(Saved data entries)
== Segment start ==
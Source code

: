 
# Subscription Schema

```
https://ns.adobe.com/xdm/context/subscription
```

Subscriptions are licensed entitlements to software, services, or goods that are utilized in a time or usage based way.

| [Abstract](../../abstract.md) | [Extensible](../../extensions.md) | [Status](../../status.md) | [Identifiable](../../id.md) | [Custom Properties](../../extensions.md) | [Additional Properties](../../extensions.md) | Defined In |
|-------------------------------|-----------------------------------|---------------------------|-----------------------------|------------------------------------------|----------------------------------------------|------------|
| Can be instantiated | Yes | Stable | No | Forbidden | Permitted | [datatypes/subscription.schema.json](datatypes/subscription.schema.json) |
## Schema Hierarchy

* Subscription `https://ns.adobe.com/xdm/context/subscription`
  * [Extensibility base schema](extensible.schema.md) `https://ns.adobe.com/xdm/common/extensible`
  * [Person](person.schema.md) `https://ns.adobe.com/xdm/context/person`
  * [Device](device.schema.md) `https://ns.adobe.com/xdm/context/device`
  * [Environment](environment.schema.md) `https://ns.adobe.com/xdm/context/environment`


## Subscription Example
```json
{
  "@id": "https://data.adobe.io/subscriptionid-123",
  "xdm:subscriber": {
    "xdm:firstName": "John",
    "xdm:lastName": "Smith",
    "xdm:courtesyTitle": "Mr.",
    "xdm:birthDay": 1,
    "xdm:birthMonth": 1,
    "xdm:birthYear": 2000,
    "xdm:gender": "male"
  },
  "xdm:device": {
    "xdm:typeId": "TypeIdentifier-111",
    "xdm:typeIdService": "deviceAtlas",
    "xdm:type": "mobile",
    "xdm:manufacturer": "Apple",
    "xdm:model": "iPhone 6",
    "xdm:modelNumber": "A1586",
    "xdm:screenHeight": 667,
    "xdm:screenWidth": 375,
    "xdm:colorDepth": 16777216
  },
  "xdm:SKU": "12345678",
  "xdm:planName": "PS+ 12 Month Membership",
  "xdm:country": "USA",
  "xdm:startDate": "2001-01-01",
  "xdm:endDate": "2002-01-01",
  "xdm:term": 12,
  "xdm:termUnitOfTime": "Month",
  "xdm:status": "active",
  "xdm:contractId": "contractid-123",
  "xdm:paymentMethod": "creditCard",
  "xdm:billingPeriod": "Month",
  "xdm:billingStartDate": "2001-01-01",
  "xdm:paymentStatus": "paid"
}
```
== Segment end ==
Your task is to restate every record exactly.

Source code

: 
# Subscription Schema

```
https://ns.adobe.com/xdm/context/subscription
```

Subscriptions are licensed entitlements to software, services, or goods that are utilized in a time or usage based way.

| [Abstract](../../abstract.md) | [Extensible](../../extensions.md) | [Status](../../status.md) | [Identifiable](../../id.md) | [Custom Properties](../../extensions.md) | [Additional Properties](../../extensions.md) | Defined In |
|-------------------------------|-----------------------------------|---------------------------|-----------------------------|------------------------------------------|----------------------------------------------|------------|
| Can be instantiated | Yes | Stable | No | Forbidden | Permitted | [datatypes/subscription.schema.json](datatypes/subscription.schema.json) |
## Schema Hierarchy

* Subscription `https://ns.adobe.com/xdm/context/subscription`
  * [Extensibility base schema](extensible.schema.md) `https://ns.adobe.com/xdm/common/extensible`
  * [Person](person.schema.md) `https://ns.adobe.com/xdm/context/person`
  * [Device](device.schema.md) `https://ns.adobe.com/xdm/context/device`
  * [Environment](environment.schema.md) `https://ns.adobe.com/xdm/context/environment`


## Subscription Example
```json
{
  "@id": "https://data.adobe.io/subscriptionid-123",
  "xdm:subscriber": {
    "xdm:firstName": "John",
    "xdm:lastName": "Smith",
    "xdm:courtesyTitle": "Mr.",
    "xdm:birthDay": 1,
    "xdm:birthMonth": 1,
    "xdm:birthYear": 2000,
    "xdm:gender": "male"
  },
  "xdm:device": {
    "xdm:typeId": "TypeIdentifier-111",
    "xdm:typeIdService": "deviceAtlas",
    "xdm:type": "mobile",
    "xdm:manufacturer": "Apple",
    "xdm:model": "iPhone 6",
    "xdm:modelNumber": "A1586",
    "xdm:screenHeight": 667,
    "xdm:screenWidth": 375,
    "xdm:colorDepth": 16777216
  },
  "xdm:SKU": "12345678",
  "xdm:planName": "PS+ 12 Month Membership",
  "xdm:country": "USA",
  "xdm:startDate": "2001-01-01",
  "xdm:endDate": "2002-01-01",
  "xdm:term": 12,
  "xdm:termUnitOfTime": "Month",
  "xdm:status": "active",
  "xdm:contractId": "contractid-123",
  "xdm:paymentMethod": "creditCard",
  "xdm:billingPeriod": "Month",
  "xdm:billingStartDate": "2001-01-01",
  "xdm:paymentStatus": "paid"
}
```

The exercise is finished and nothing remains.